Village in County Clare, Ireland

Ruan is a village and civil parish in County Clare, Ireland. It is in the Catholic parish of Dysart and Ruan.

==Location==

Ruan is near the Burren and between Corofin, Crusheen and Ennis. Ennis is the nearest major town, 10 km to the south. The name Ruan (An Ruadhán) is an old Irish term for the alder tree, at one time used to make red dye. The parish contains Dromore Lake. Dromore wood is a wildlife sanctuary, with diverse flora and fauna including badgers, pine martens, squirrels and foxes. There are two self-guiding nature trails. The five lakes of Dromore are rich in fish.

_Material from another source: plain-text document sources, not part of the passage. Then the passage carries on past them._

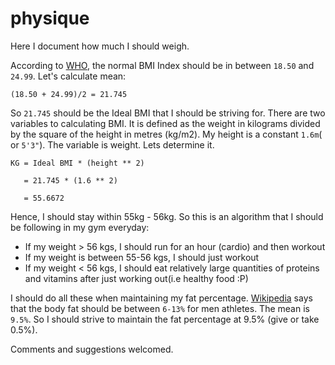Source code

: # physique

Here I document how much I should weigh.

According to [WHO](http://apps.who.int/bmi/index.jsp?introPage=intro_3.html), the normal BMI Index should be in between `18.50` and `24.99`. Let's calculate mean:

```
(18.50 + 24.99)/2 = 21.745
```

So `21.745` should be the Ideal BMI that I should be striving for. There are two variables to calculating BMI. It is defined as the weight in kilograms divided by the square of the height in metres (kg/m2). My height is a constant `1.6m`( or `5'3"`). The variable is weight. Lets determine it.


```
KG = Ideal BMI * (height ** 2)

   = 21.745 * (1.6 ** 2)

   = 55.6672
```

Hence, I should stay within 55kg - 56kg. So this is an algorithm that I should be following in my gym everyday:

- If my weight > 56 kgs, I should run for an hour (cardio) and then workout
- If my weight is between 55-56 kgs, I should just workout
- If my weight < 56 kgs, I should eat relatively large quantities of proteins and vitamins  after just working out(i.e healthy food :P)


I should do all these when maintaining my fat percentage. [Wikipedia](https://en.wikipedia.org/wiki/Body_fat_percentage) says that the body fat should be between `6-13%` for men athletes. The mean is `9.5%`. So I should strive to maintain the fat percentage at 9.5% (give or take 0.5%).

Comments and suggestions welcomed.
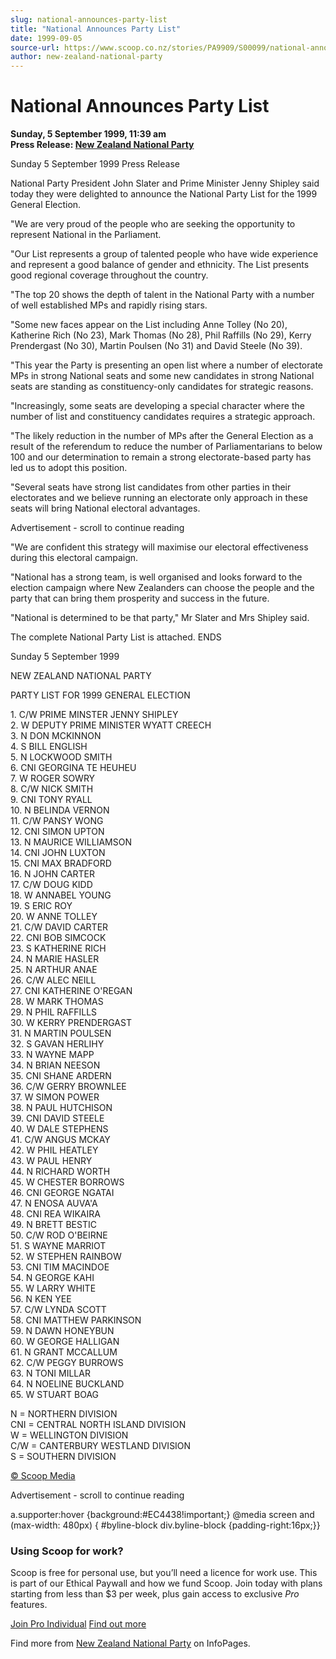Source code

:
 ```yaml
---
slug: national-announces-party-list
title: "National Announces Party List"
date: 1999-09-05
source-url: https://www.scoop.co.nz/stories/PA9909/S00099/national-announces-party-list.htm
author: new-zealand-national-party
---
```

National Announces Party List
=============================

**Sunday, 5 September 1999, 11:39 am**  
**Press Release: [New Zealand National Party](https://info.scoop.co.nz/New_Zealand_National_Party)**

Sunday 5 September 1999 Press Release

National Party President John Slater and Prime Minister Jenny Shipley said today they were delighted to announce the National Party List for the 1999 General Election.

"We are very proud of the people who are seeking the opportunity to represent National in the Parliament.

"Our List represents a group of talented people who have wide experience and represent a good balance of gender and ethnicity. The List presents good regional coverage throughout the country.

"The top 20 shows the depth of talent in the National Party with a number of well established MPs and rapidly rising stars.

"Some new faces appear on the List including Anne Tolley (No 20), Katherine Rich (No 23), Mark Thomas (No 28), Phil Raffills (No 29), Kerry Prendergast (No 30), Martin Poulsen (No 31) and David Steele (No 39).

"This year the Party is presenting an open list where a number of electorate MPs in strong National seats and some new candidates in strong National seats are standing as constituency-only candidates for strategic reasons.

"Increasingly, some seats are developing a special character where the number of list and constituency candidates requires a strategic approach.

"The likely reduction in the number of MPs after the General Election as a result of the referendum to reduce the number of Parliamentarians to below 100 and our determination to remain a strong electorate-based party has led us to adopt this position.

"Several seats have strong list candidates from other parties in their electorates and we believe running an electorate only approach in these seats will bring National electoral advantages.

Advertisement - scroll to continue reading





"We are confident this strategy will maximise our electoral effectiveness during this electoral campaign.

"National has a strong team, is well organised and looks forward to the election campaign where New Zealanders can choose the people and the party that can bring them prosperity and success in the future.

"National is determined to be that party," Mr Slater and Mrs Shipley said.

The complete National Party List is attached. ENDS

  
Sunday 5 September 1999

NEW ZEALAND NATIONAL PARTY

PARTY LIST FOR 1999 GENERAL ELECTION

1\. C/W PRIME MINSTER JENNY SHIPLEY  
2\. W DEPUTY PRIME MINISTER WYATT CREECH  
3\. N DON MCKINNON  
4\. S BILL ENGLISH  
5\. N LOCKWOOD SMITH  
6\. CNI GEORGINA TE HEUHEU  
7\. W ROGER SOWRY  
8\. C/W NICK SMITH  
9\. CNI TONY RYALL  
10\. N BELINDA VERNON  
11\. C/W PANSY WONG  
12\. CNI SIMON UPTON  
13\. N MAURICE WILLIAMSON  
14\. CNI JOHN LUXTON  
15\. CNI MAX BRADFORD  
16\. N JOHN CARTER  
17\. C/W DOUG KIDD  
18\. W ANNABEL YOUNG  
19\. S ERIC ROY  
20\. W ANNE TOLLEY  
21\. C/W DAVID CARTER  
22\. CNI BOB SIMCOCK  
23\. S KATHERINE RICH  
24\. N MARIE HASLER  
25\. N ARTHUR ANAE  
26\. C/W ALEC NEILL  
27\. CNI KATHERINE O'REGAN  
28\. W MARK THOMAS  
29\. N PHIL RAFFILLS  
30\. W KERRY PRENDERGAST  
31\. N MARTIN POULSEN  
32\. S GAVAN HERLIHY  
33\. N WAYNE MAPP  
34\. N BRIAN NEESON  
35\. CNI SHANE ARDERN  
36\. C/W GERRY BROWNLEE  
37\. W SIMON POWER  
38\. N PAUL HUTCHISON  
39\. CNI DAVID STEELE  
40\. W DALE STEPHENS  
41\. C/W ANGUS MCKAY  
42\. W PHIL HEATLEY  
43\. W PAUL HENRY  
44\. N RICHARD WORTH  
45\. W CHESTER BORROWS  
46\. CNI GEORGE NGATAI  
47\. N ENOSA AUVA'A  
48\. CNI REA WIKAIRA  
49\. N BRETT BESTIC  
50\. C/W ROD O'BEIRNE  
51\. S WAYNE MARRIOT  
52\. W STEPHEN RAINBOW  
53\. CNI TIM MACINDOE  
54\. N GEORGE KAHI  
55\. W LARRY WHITE  
56\. N KEN YEE  
57\. C/W LYNDA SCOTT  
58\. CNI MATTHEW PARKINSON  
59\. N DAWN HONEYBUN  
60\. W GEORGE HALLIGAN  
61\. N GRANT MCCALLUM  
62\. C/W PEGGY BURROWS  
63\. N TONI MILLAR  
64\. N NOELINE BUCKLAND  
65\. W STUART BOAG

  
N = NORTHERN DIVISION  
CNI = CENTRAL NORTH ISLAND DIVISION  
W = WELLINGTON DIVISION  
C/W = CANTERBURY WESTLAND DIVISION  
S = SOUTHERN DIVISION  

[© Scoop Media](http://www.scoop.co.nz/about/terms.html)  

Advertisement - scroll to continue reading



a.supporter:hover {background:#EC4438!important;} @media screen and (max-width: 480px) { #byline-block div.byline-block {padding-right:16px;}}

### Using Scoop for work?

Scoop is free for personal use, but you’ll need a licence for work use. This is part of our Ethical Paywall and how we fund Scoop. Join today with plans starting from less than $3 per week, plus gain access to exclusive _Pro_ features.  
  
[Join Pro Individual](https://pro.scoop.co.nz/Individual/?from=ProIn24) [Find out more](https://pro.scoop.co.nz/using-scoop-for-work/?from=ProIn24)

Find more from [New Zealand National Party](https://info.scoop.co.nz/New_Zealand_National_Party) on InfoPages.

Ruan contains the parish church of St Mary's. The church's spire caught fire and collapsed after a lightning strike in December 2024.
The Catholic parish of Dysart and Ruan has its parish office in Ruan.
In 1977 a new school was opened on the outskirts of Ruan village, and the old school became a Community Hall used for indoor sports and social events.

==History==

In 1837 fairs were held twice yearly at Ruan. The sheep fair of 26 September was one of the most important in the county. At that time the villages of Ruan and Dysert each held a police station and each had a public school, educating about 660 children in all.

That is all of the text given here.